1. Introduction
Synthetic aperture radar (SAR) has played a significant role in surveillance and battlefield reconnaissance, thanks to its all-day, all-weather, and high resolution capability. In recent years, SAR automatic target recognition (ATR) of ground military vehicles has received intensive attention in the radar ATR community. However, SAR images usually have low resolution and they only contain the amplitude information of scattering centers. Thus, it is challenging to identify the targets in SAR images.
The MIT Lincoln Laboratory proposed the standard SAR ATR architecture, which consists of three stages: detection, discrimination, and classification [
1]. In the detection stage, simple decision rules are used to find the bright pixels in SAR images and indicate the presence of targets. The output of this stage might include not only targets of interests, but also clutters, because the decision stage is far from perfect. On the following discrimination stage, a discriminator is designed to solve a two-class (target and clutter) classification problem and the probability of false alarm can be significantly reduced [
2]. On the final classification stage, a classifier is designed to categorize each output image of the discrimination stage as a specific target type.
On the classification stage, there are three mainstream methods: template matching methods, model-based methods, and machine learning methods. For the template matching methods [
3,
4], the template database is generated from training samples according to some matching rules and the best match is then found by comparing each test sample to the template database. The common matching rules are the minimum mean square error, the minimum Euclidean distance, and the maximum correlation coefficient, etc. In these template matching methods, the initial SAR images or sub-images cut from initial SAR images are served as templates. However, the SAR images are sensitive to azimuth angle, depression angle, and target structure. When there is large difference between the training and test samples, the recognition performance will severely decrease. Additionally, such methods suffer from severe overfitting [
5]. Model-based methods were proposed to solve the above problem [
6,
7]. In the model-based methods, SAR images are predicted by computer-aided design model and the modeling procedure is usually complicated.
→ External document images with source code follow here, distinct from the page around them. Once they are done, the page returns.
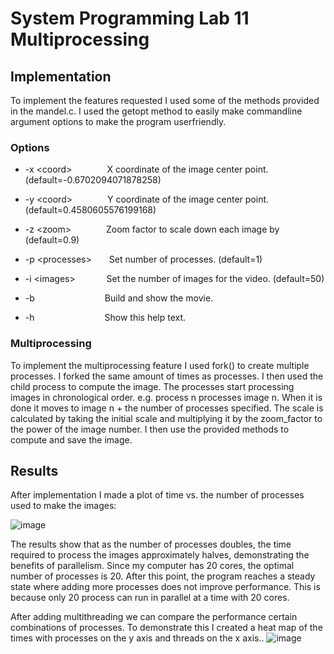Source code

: # System Programming Lab 11 Multiprocessing
## Implementation
To implement the features requested I used some of the methods provided in the mandel.c.
I used the getopt method to easily make commandline argument options to make the program userfriendly.
### Options

- -x \<coord\>&emsp;&emsp;&emsp;&emsp;X coordinate of the image center point. (default=-0.6702094071878258)

- -y \<coord\>&emsp;&emsp;&emsp;&emsp;Y coordinate of the image center point. (default=0.4580605576199168)

- -z \<zoom\>&emsp;&emsp;&emsp;&emsp;Zoom factor to scale down each image by (default=0.9)

- -p \<processes\>&emsp;&emsp;Set number of processes. (default=1)

- -i \<images\>&nbsp;&nbsp;&emsp;&emsp;&emsp;Set the number of images for the video. (default=50)

- -b&emsp;&emsp;&emsp;&emsp;&emsp;&emsp;&emsp;&emsp;Build and show the movie.

- -h&emsp;&emsp;&emsp;&emsp;&emsp;&emsp;&emsp;&emsp;Show this help text.

### Multiprocessing
To implement the multiprocessing feature I used fork() to create multiple processes.
I forked the same amount of times as processes.
I then used the child process to compute the image.
The processes start processing images in chronological order.
e.g. process n processes image n.
When it is done it moves to image n + the number of processes specified.
The scale is calculated by taking the initial scale and multiplying it by the zoom_factor to the power of the image number.
I then use the provided methods to compute and save the image.

## Results
After implementation I made a plot of time vs. the number of processes used to make the images: 

![image](https://github.com/user-attachments/assets/ba27930b-e78e-424e-9247-2b2146770cdb)

The results show that as the number of processes doubles, the time required to process the images approximately halves, demonstrating the benefits of parallelism.
Since my computer has 20 cores, the optimal number of processes is 20. 
After this point, the program reaches a steady state where adding more processes does not improve performance.
This is because only 20 process can run in parallel at a time with 20 cores.

After adding multithreading we can compare the performance certain combinations of processes.
To demonstrate this I created a heat map of the times with processes on the y axis and threads on the x axis..
![image](https://github.com/user-attachments/assets/3b283648-0a48-48f5-8c6e-b7054d60bdee)



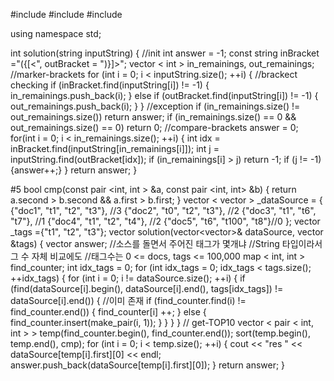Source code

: #include <string>
#include <vector>
#include <algorithm>

using namespace std;


int solution(string inputString) {
    //init
    int answer = -1;
    const string inBracket ="({[<", outBracket = ")}]>";
    vector < int > in_remainings, out_remainings;
    //marker-brackets
    for (int i = 0; i < inputString.size(); ++i) {
            //brackect checking
            if (inBracket.find(inputString[i]) != -1) {
                in_remainings.push_back(i);
            }
            else if (outBracket.find(inputString[i]) != -1) {
                out_remainings.push_back(i);
            }
    }
    //exception
    if (in_remainings.size() != out_remainings.size()) return answer;
    if (in_remainings.size() == 0 && out_remainings.size() == 0) return 0;
    //compare-brackets
    answer = 0;
    for(int i  = 0; i < in_remainings.size(); ++i) {
            int idx = inBracket.find(inputString[in_remainings[i]]);
            int j = inputString.find(outBracket[idx]);
            if (in_remainings[i] > j) return -1;
            if (j != -1) {answer++;}
    }
    return answer;
}

#5
bool cmp(const pair <int, int > &a, const pair <int, int> &b)
{
        return a.second > b.second && a.first > b.first;
}
vector < vector <string > > _dataSource = {
{"doc1", "t1", "t2", "t3"}, //3
{"doc2", "t0", "t2", "t3"}, //2
{"doc3", "t1", "t6", "t7"}, //1
{"doc4", "t1", "t2", "t4"}, //2
{"doc5", "t6", "t100", "t8"}//0
};
vector <string> _tags ={"t1", "t2", "t3"};
vector<string> solution(vector<vector<string>>& dataSource, vector<string> &tags) {
    vector<string> answer;
    //소스를 돌면서 주어진 태그가 몇개냐
    //String 타입이라서 그 수 자체 비교에도
    //태그수는 0 <= docs, tags <= 100,000
    map < int, int > find_counter;
    int idx_tags = 0;
    for (int idx_tags = 0; idx_tags < tags.size(); ++idx_tags) {
        for (int i = 0; i != dataSource.size(); ++i) {
            if (find(dataSource[i].begin(), dataSource[i].end(), tags[idx_tags]) != dataSource[i].end()) {
                //이미 존재
                if (find_counter.find(i) != find_counter.end()) {
                    find_counter[i] ++;
                } else {
                    find_counter.insert(make_pair(i, 1));
                }
            }
        }
    }
    // get-TOP10
    vector < pair < int, int > > temp(find_counter.begin(), find_counter.end());
    sort(temp.begin(), temp.end(), cmp);
    for (int i = 0; i < temp.size(); ++i) {
        cout << "res " << dataSource[temp[i].first][0] << endl;
        answer.push_back(dataSource[temp[i].first][0]);
    }
    return answer;
}
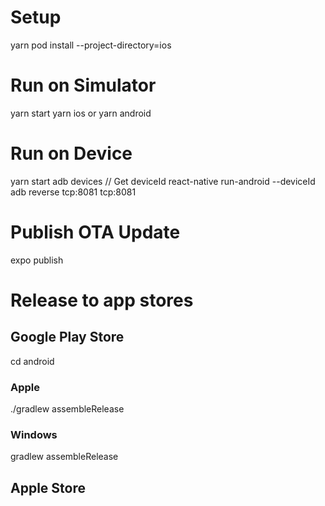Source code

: # Setup
yarn
pod install --project-directory=ios
# Run on Simulator
yarn start
yarn ios
or 
yarn android

# Run on Device
yarn start
adb devices // Get deviceId
react-native run-android --deviceId <deviceId>
adb reverse tcp:8081 tcp:8081
# Publish OTA Update
expo publish

# Release to app stores
## Google Play Store
cd android
### Apple
./gradlew assembleRelease 
### Windows
gradlew assembleRelease 

## Apple Store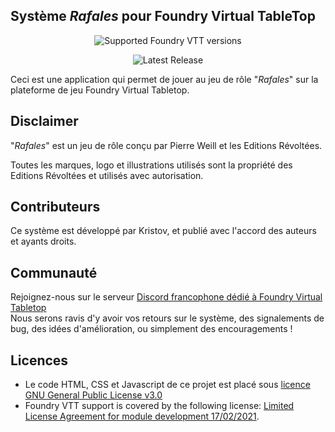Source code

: <h2>Système <em>Rafales</em> pour Foundry Virtual TableTop</h2>

<div align="center">

![Supported Foundry VTT versions](https://img.shields.io/endpoint?url=https%3A%2F%2Ffoundryshields.com%2Fversion%3Fstyle%3Dflat%26url%3Dhttps%3A%2F%2Fraw.githubusercontent.com%2FQaw%2Frafales%2Fmain%2Fsystem.json)

![Latest Release](https://img.shields.io/github/v/release/Qaw/rafales?label=Latest%20release)

</div>

<p>Ceci est une application qui permet de jouer au jeu de rôle "<em>Rafales</em>" sur la plateforme de jeu Foundry Virtual Tabletop.</p>

<h2>Disclaimer</h2>
<p>"<em>Rafales</em>" est un jeu de rôle conçu par Pierre Weill et les Editions Révoltées.</p>

<p>Toutes les marques, logo et illustrations utilisés sont la propriété des Editions Révoltées et utilisés avec autorisation.</p>

<h2>Contributeurs</h2>
<p>Ce système est développé par Kristov, et publié avec l'accord des auteurs et ayants droits.</p>

<h2>Communauté</h2>

<p>Rejoignez-nous sur le serveur <a href="https://discord.com/invite/pPSDNJk">Discord francophone dédié à Foundry Virtual Tabletop</a><br />
Nous serons ravis d'y avoir vos retours sur le système, des signalements de bug, des idées d'amélioration, ou simplement des encouragements !</p>

<h2>Licences</h2>
<ul>
<li>Le code HTML, CSS et Javascript de ce projet est placé sous <a href="https://choosealicense.com/licenses/gpl-3.0/">licence GNU General Public License v3.0</a></li>

<li>Foundry VTT support is covered by the following license: <a href="https://foundryvtt.com/article/license/">Limited License Agreement for module development 17/02/2021</a>.</li>
</ul>
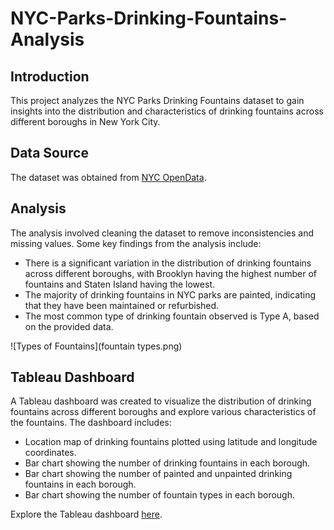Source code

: # NYC-Parks-Drinking-Fountains-Analysis

## Introduction

This project analyzes the NYC Parks Drinking Fountains dataset to gain insights into the distribution and characteristics of drinking fountains across different boroughs in New York City.

## Data Source

The dataset was obtained from [NYC OpenData](https://data.cityofnewyork.us/Recreation/NYC-Parks-Drinking-Fountains/qnv7-p7a2/about_data).

## Analysis

The analysis involved cleaning the dataset to remove inconsistencies and missing values. Some key findings from the analysis include:

- There is a significant variation in the distribution of drinking fountains across different boroughs, with Brooklyn having the highest number of fountains and Staten Island having the lowest.
- The majority of drinking fountains in NYC parks are painted, indicating that they have been maintained or refurbished.
- The most common type of drinking fountain observed is Type A, based on the provided data.
  
![Types of Fountains](fountain types.png)

## Tableau Dashboard

A Tableau dashboard was created to visualize the distribution of drinking fountains across different boroughs and explore various characteristics of the fountains. The dashboard includes:

- Location map of drinking fountains plotted using latitude and longitude coordinates.
- Bar chart showing the number of drinking fountains in each borough.
- Bar chart showing the number of painted and unpainted drinking fountains in each borough.
- Bar chart showing the number of fountain types in each borough.

Explore the Tableau dashboard [here](https://public.tableau.com/views/NYCParksDrinkingFountainsAnalysisDashboard/NYCParksDrinkingFountainsAnalysisDashboard?:language=en-US&:sid=&:display_count=n&:origin=viz_share_link).
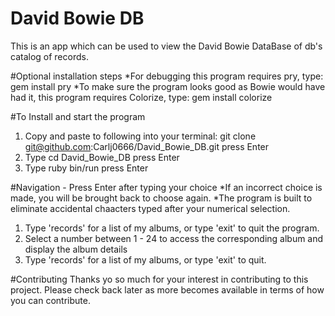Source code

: # David Bowie DB

This is an app which can be used to view the David Bowie DataBase of db's catalog of records.

#Optional installation steps
*For debugging this program requires pry, type: gem install pry
*To make sure the program looks good as Bowie would have had it, this program requires Colorize, type: gem install colorize

#To Install and start the program
1) Copy and paste to following into your terminal: 
   git clone git@github.com:Carlj0666/David_Bowie_DB.git
   press Enter
2) Type cd David_Bowie_DB
   press Enter
3) Type ruby bin/run
   press Enter
   
#Navigation - Press Enter after typing your choice
*If an incorrect choice is made, you will be brought back to choose again.
*The program is built to eliminate accidental chaacters typed after your numerical selection.
1) Type 'records' for a list of my albums, or type 'exit' to quit the program.
2) Select a number between 1 - 24 to access the corresponding album and display the album details
3) Type 'records' for a list of my albums, or type 'exit' to quit.

#Contributing
Thanks yo so much for your interest in contributing to this project. Please check back later as more becomes available in terms of how you can contribute.

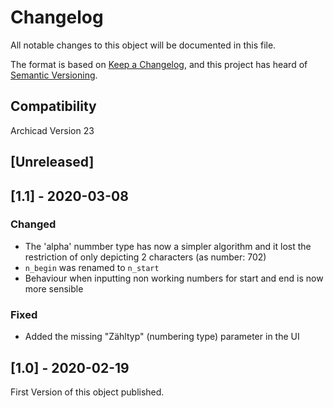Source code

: # Changelog
All notable changes to this object will be documented in this file.

The format is based on [Keep a Changelog](https://keepachangelog.com/en/1.0.0/),
and this project has heard of [Semantic Versioning](https://semver.org/spec/v2.0.0.html).


## Compatibility
Archicad Version 23

## [Unreleased]

## [1.1] - 2020-03-08
### Changed
- The 'alpha' nummber type has now a simpler algorithm and it lost the restriction of only depicting 2 characters (as number: 702)
- `n_begin` was renamed to `n_start`
- Behaviour when inputting non working numbers for start and end is now more sensible

### Fixed
- Added the missing "Zähltyp" (numbering type) parameter in the UI


## [1.0] - 2020-02-19
First Version of this object published.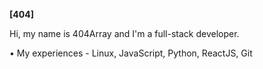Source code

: **[**404**]**

Hi, my name is 404Array and I'm a full-stack developer.

• My experiences - Linux, JavaScript, Python, ReactJS, Git

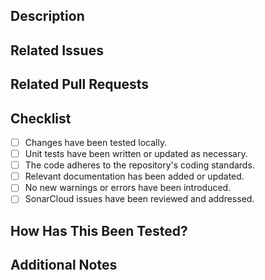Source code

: ## Description

<!-- Provide a clear and concise summary of the changes. Include the reason and context, if applicable. -->

## Related Issues

<!-- Link any related GitHub issues "Fixes #<issue_number>" or "Relates to #<issue_number>". -->

## Related Pull Requests

<!-- List any related PRs in the format below:
- [Repository/Branch](link-to-PR)
-->

## Checklist

- [ ] Changes have been tested locally.
- [ ] Unit tests have been written or updated as necessary.
- [ ] The code adheres to the repository's coding standards.
- [ ] Relevant documentation has been added or updated.
- [ ] No new warnings or errors have been introduced.
- [ ] SonarCloud issues have been reviewed and addressed.

## How Has This Been Tested?

<!-- Describe the testing process, including steps, configurations, and tools used to verify the changes. -->

## Additional Notes

<!-- Include any additional context, potential impacts, or implementation details that reviewers should be aware of. -->
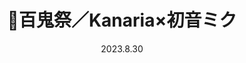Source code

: ---
layout: Cover
permalink: /Hyakkisai/
title: 🎎百鬼祭／Kanaria×初音ミク
path: 20230830_Hyakkisai
date: 2023.8.30
youtube: bXv_DKUQmps
bilibili: BV1Ku4y1X7BY
netease: 171330981
qq: 001vTfxS0kfILC
shorts_youtube: Nz4PbpVhN1k
shorts_bilibili: BV1N94y1z7Ye
---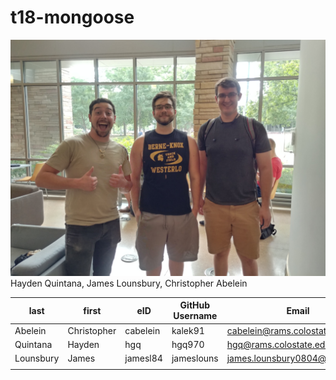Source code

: # t18-mongoose

![alt text](team/images/20190903_165909_HDR.jpg?)
Hayden Quintana, James Lounsbury, Christopher Abelein


| last      | first       | eID      | GitHub Username | Email                         |  
|-----------|-------------|----------|-----------------|-------------------------------|
| Abelein   | Christopher | cabelein | kalek91         | cabelein@rams.colostate.edu   |
| Quintana  | Hayden      | hgq      | hgq970          | hgq@rams.colostate.edu        |
| Lounsbury | James       | jamesl84 | jameslouns      | james.lounsbury0804@gmail.com |
|           |             |          |                 |                               |
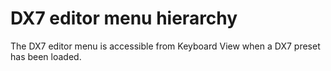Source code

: # DX7 editor menu hierarchy

The DX7 editor menu is accessible from Keyboard View when a DX7 preset has been loaded.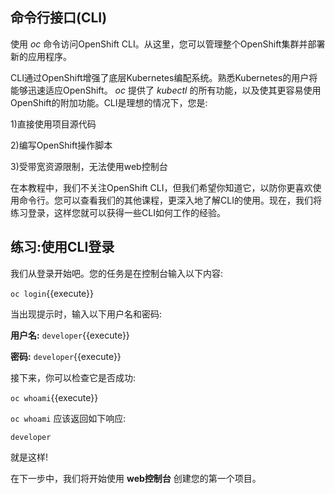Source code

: ## 命令行接口(CLI)

使用 _oc_ 命令访问OpenShift CLI。从这里，您可以管理整个OpenShift集群并部署新的应用程序。

CLI通过OpenShift增强了底层Kubernetes编配系统。熟悉Kubernetes的用户将能够迅速适应OpenShift。 _oc_ 提供了 _kubectl_ 的所有功能，以及使其更容易使用OpenShift的附加功能。CLI是理想的情况下，您是:

1)直接使用项目源代码

2)编写OpenShift操作脚本

3)受带宽资源限制，无法使用web控制台

在本教程中，我们不关注OpenShift CLI，但我们希望你知道它，以防你更喜欢使用命令行。您可以查看我们的其他课程，更深入地了解CLI的使用。现在，我们将练习登录，这样您就可以获得一些CLI如何工作的经验。

## 练习:使用CLI登录

我们从登录开始吧。您的任务是在控制台输入以下内容:

``oc login``{{execute}}

当出现提示时，输入以下用户名和密码:

 **用户名:** ``developer``{{execute}}

 **密码:** ``developer``{{execute}}

接下来，你可以检查它是否成功:

``oc whoami``{{execute}}

 ``oc whoami`` 应该返回如下响应:

 ``developer`` 

就是这样!

在下一步中，我们将开始使用 **web控制台** 创建您的第一个项目。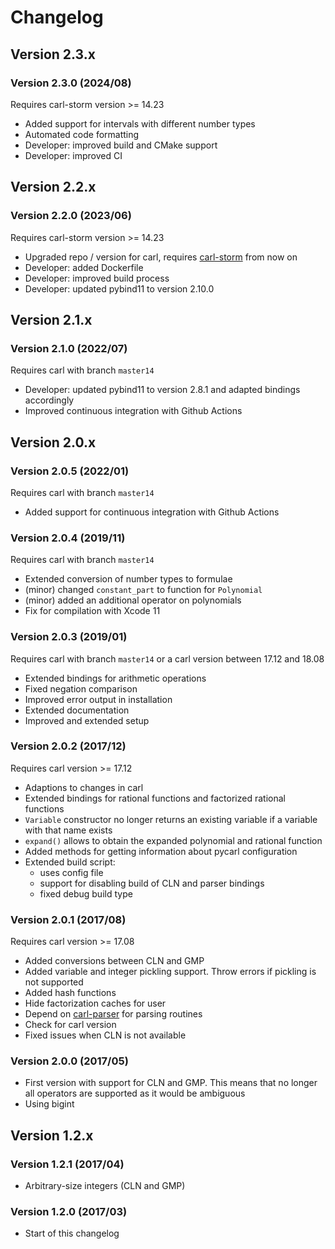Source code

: Changelog
=============

Version 2.3.x
-------------

### Version 2.3.0 (2024/08)
Requires carl-storm version >= 14.23

- Added support for intervals with different number types
- Automated code formatting
- Developer: improved build and CMake support
- Developer: improved CI


Version 2.2.x
-------------

### Version 2.2.0 (2023/06)
Requires carl-storm version >= 14.23

- Upgraded repo / version for carl, requires [carl-storm](https://github.com/moves-rwth/carl-storm) from now on
- Developer: added Dockerfile
- Developer: improved build process
- Developer: updated pybind11 to version 2.10.0


Version 2.1.x
-------------

### Version 2.1.0 (2022/07)
Requires carl with branch `master14`

- Developer: updated pybind11 to version 2.8.1 and adapted bindings accordingly
- Improved continuous integration with Github Actions


Version 2.0.x
-------------

### Version 2.0.5 (2022/01)
Requires carl with branch `master14`

- Added support for continuous integration with Github Actions

### Version 2.0.4 (2019/11)
Requires carl with branch `master14`

- Extended conversion of number types to formulae
- (minor) changed `constant_part` to function for `Polynomial`
- (minor) added an additional operator on polynomials
- Fix for compilation with Xcode 11

### Version 2.0.3 (2019/01)
Requires carl with branch `master14` or a carl version between 17.12 and 18.08

- Extended bindings for arithmetic operations
- Fixed negation comparison
- Improved error output in installation
- Extended documentation
- Improved and extended setup

### Version 2.0.2 (2017/12)
Requires carl version >= 17.12

- Adaptions to changes in carl
- Extended bindings for rational functions and factorized rational functions
- `Variable` constructor no longer returns an existing variable if a variable with that name exists
- `expand()` allows to obtain the expanded polynomial and rational function
- Added methods for getting information about pycarl configuration
- Extended build script:
    * uses config file
    * support for disabling build of CLN and parser bindings
    * fixed debug build type

### Version 2.0.1 (2017/08)
Requires carl version >= 17.08

- Added conversions between CLN and GMP
- Added variable and integer pickling support. Throw errors if pickling is not supported
- Added hash functions
- Hide factorization caches for user
- Depend on [carl-parser](https://github.com/ths-rwth/carl-parser) for parsing routines
- Check for carl version
- Fixed issues when CLN is not available

### Version 2.0.0 (2017/05)
- First version with support for CLN and GMP.
  This means that no longer all operators are supported as it would be ambiguous
- Using bigint


Version 1.2.x
-------------

### Version 1.2.1 (2017/04)
- Arbitrary-size integers (CLN and GMP)

### Version 1.2.0 (2017/03)
- Start of this changelog
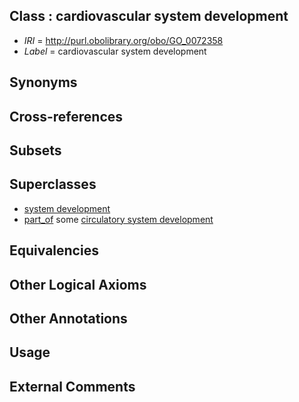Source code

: 
## Class : cardiovascular system development

 * *IRI* = http://purl.obolibrary.org/obo/GO_0072358
 * *Label* = cardiovascular system development

## Synonyms


## Cross-references


## Subsets


## Superclasses

 * [system development](../../GO/31/GO_0048731.md)
 * [part_of](../../BFO/50/BFO_0000050.md) some [circulatory system development](../../GO/59/GO_0072359.md)

## Equivalencies


## Other Logical Axioms


## Other Annotations


## Usage


## External Comments

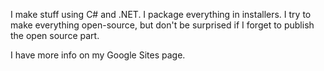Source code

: I make stuff using C# and .NET. I package everything in installers. I try to make everything open-source, but don't be surprised if I forget to publish the open source part.

I have more info on my Google Sites page.

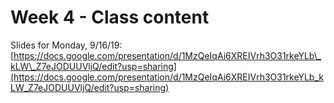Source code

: # Week 4 - Class content

Slides for Monday, 9/16/19: [https://docs.google.com/presentation/d/1MzQeIqAi6XREIVrh3O31rkeYLb\_kLW\_Z7eJODUUVljQ/edit?usp=sharing](https://docs.google.com/presentation/d/1MzQeIqAi6XREIVrh3O31rkeYLb_kLW_Z7eJODUUVljQ/edit?usp=sharing)



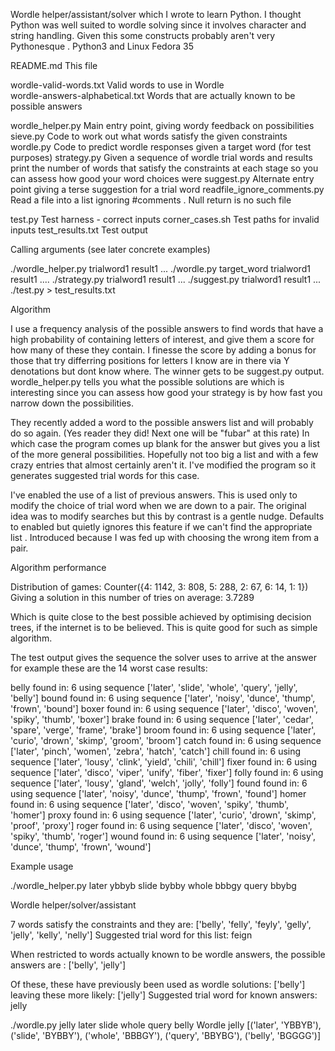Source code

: 
Wordle helper/assistant/solver 
which I wrote to learn Python.  I thought Python was well suited to wordle solving since it involves
character and string handling. Given this some constructs probably aren't very Pythonesque .
Python3 and Linux Fedora 35 


README.md                            This file

wordle-valid-words.txt              Valid words to use in Wordle        
wordle-answers-alphabetical.txt     Words that are actually known to be possible answers

wordle_helper.py                    Main entry point, giving wordy feedback on possibilities
sieve.py                            Code to work out what words satisfy the given constraints
wordle.py                           Code to predict wordle responses given a target word (for test purposes) 
strategy.py                         Given a sequence of wordle trial words and results
                                    print the number of  words that satisfy the constraints
                                    at each stage so you can assess how good your word choices were
suggest.py                          Alternate entry point giving a terse suggestion for a trial word
readfile_ignore_comments.py 	    Read a file into a list ignoring #comments . Null return is no such file

test.py                             Test harness - correct inputs
corner_cases.sh                     Test paths for invalid inputs
test_results.txt                    Test output


Calling arguments (see later concrete examples)

./wordle_helper.py  trialword1  result1 ... 
./wordle.py  target_word trialword1  result1  ....
./strategy.py  trialword1  result1 ... 
./suggest.py  trialword1 result1 ... 
./test.py > test_results.txt

Algorithm

I use a frequency analysis of the possible answers to find words that
have a high probability of containing letters of interest, and give them
a score for how many of these they contain. I finesse the score by adding
a bonus for those that try differring positions for letters I know are in there
via Y denotations but dont know where.  The winner gets to be suggest.py output.
wordle_helper.py tells you what the possible solutions are which is interesting
since you can assess how good your strategy is by how fast you narrow down the possibilities.

They recently added a word to the possible answers list and will probably do so again. (Yes reader
they did! Next one will be "fubar" at this rate) In which case the program comes up blank
for the answer but gives you a list of the more general possibilities. Hopefully not
too big a list and with a few crazy entries that almost certainly aren't it. 
I've modified the program so it generates suggested trial words for this case. 

I've enabled the use of a list of previous answers. This is used only to modify
the choice of trial word when we are down to a pair. The original idea was to modify
searches but this by contrast is a gentle nudge. Defaults to enabled but quietly ignores
this feature if we can't find the appropriate list . 
Introduced because I was fed up with choosing the
wrong item from a pair.

Algorithm performance

Distribution of games: Counter({4: 1142, 3: 808, 5: 288, 2: 67, 6: 14, 1: 1})
Giving a solution in this number of tries on average: 3.7289


Which is quite close to the best possible achieved by optimising decision trees,
if the internet is to be believed. This is quite good for such as simple 
algorithm.

The test output gives the sequence the solver uses to arrive at the answer
for example these are the 14 worst case results:


belly found in: 6 using sequence ['later', 'slide', 'whole', 'query', 'jelly', 'belly']
bound found in: 6 using sequence ['later', 'noisy', 'dunce', 'thump', 'frown', 'bound']
boxer found in: 6 using sequence ['later', 'disco', 'woven', 'spiky', 'thumb', 'boxer']
brake found in: 6 using sequence ['later', 'cedar', 'spare', 'verge', 'frame', 'brake']
broom found in: 6 using sequence ['later', 'curio', 'drown', 'skimp', 'groom', 'broom']
catch found in: 6 using sequence ['later', 'pinch', 'women', 'zebra', 'hatch', 'catch']
chill found in: 6 using sequence ['later', 'lousy', 'clink', 'yield', 'chili', 'chill']
fixer found in: 6 using sequence ['later', 'disco', 'viper', 'unify', 'fiber', 'fixer']
folly found in: 6 using sequence ['later', 'lousy', 'gland', 'welch', 'jolly', 'folly']
found found in: 6 using sequence ['later', 'noisy', 'dunce', 'thump', 'frown', 'found']
homer found in: 6 using sequence ['later', 'disco', 'woven', 'spiky', 'thumb', 'homer']
proxy found in: 6 using sequence ['later', 'curio', 'drown', 'skimp', 'proof', 'proxy']
roger found in: 6 using sequence ['later', 'disco', 'woven', 'spiky', 'thumb', 'roger']
wound found in: 6 using sequence ['later', 'noisy', 'dunce', 'thump', 'frown', 'wound']

Example usage

./wordle_helper.py later ybbyb slide bybby whole bbbgy query bbybg

Wordle helper/solver/assistant

7  words satisfy the constraints and they are:
 ['belly', 'felly', 'feyly', 'gelly', 'jelly', 'kelly', 'nelly']
Suggested trial word for this list: feign 

When restricted to words actually known to be wordle answers,
the possible answers are : ['belly', 'jelly'] 

Of these, these have previously been  used as wordle solutions: ['belly']
leaving these more likely: ['jelly']
Suggested trial word for known answers: jelly


./wordle.py jelly later slide whole query belly 
Wordle
jelly [('later', 'YBBYB'), ('slide', 'BYBBY'), ('whole', 'BBBGY'), ('query', 'BBYBG'), ('belly', 'BGGGG')]


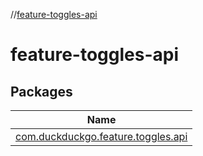 //[feature-toggles-api](index.md)

# feature-toggles-api

## Packages

| Name |
|---|
| [com.duckduckgo.feature.toggles.api](feature-toggles-api/com.duckduckgo.feature.toggles.api/index.md) |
SAR ATR algorithms that are based on machine learning methods can be further divided into two types, i.e., feature-based methods and deep learning methods. Feature-based methods [
8,
9] require features to be manually extracted from SAR images, while deep learning methods automatically extract features from SAR images. Thus, deep learning methods avoid the designing of feature extractors. As a typical deep learning structure, convolutional neural network (CNN) has been successfully applied in various fields, e.g., SAR image classification [
10] and satellite image classification [
11]. Particularly, CNN-based methods outperform others in SAR ATR tasks due to its unique characteristics that are suitable for two-dimensional image classification [
12].
The MSTAR dataset serves as a benchmark for SAR ATR algorithms evaluation and comparison [
13]. However, there is high-correlation between the target type and clutter in the MSTAR dataset, i.e., the SAR images of a specific target type may correspond to the same background clutter. It was demonstrated that, even if the target and shadow regions are removed, a traditional classifier still achieves high recognition accuracy (above 99%) for the remaining clutters [
14]. It may be impossible that the target location may change in real world situations, and various background clutters instead of a fixed type should accompany the corresponding SAR image. Therefore, we exclude such correlation by target region segmentation [
15] and generate the MSTAR pure target dataset for fair comparison and an evaluation of SAR ATR algorithms.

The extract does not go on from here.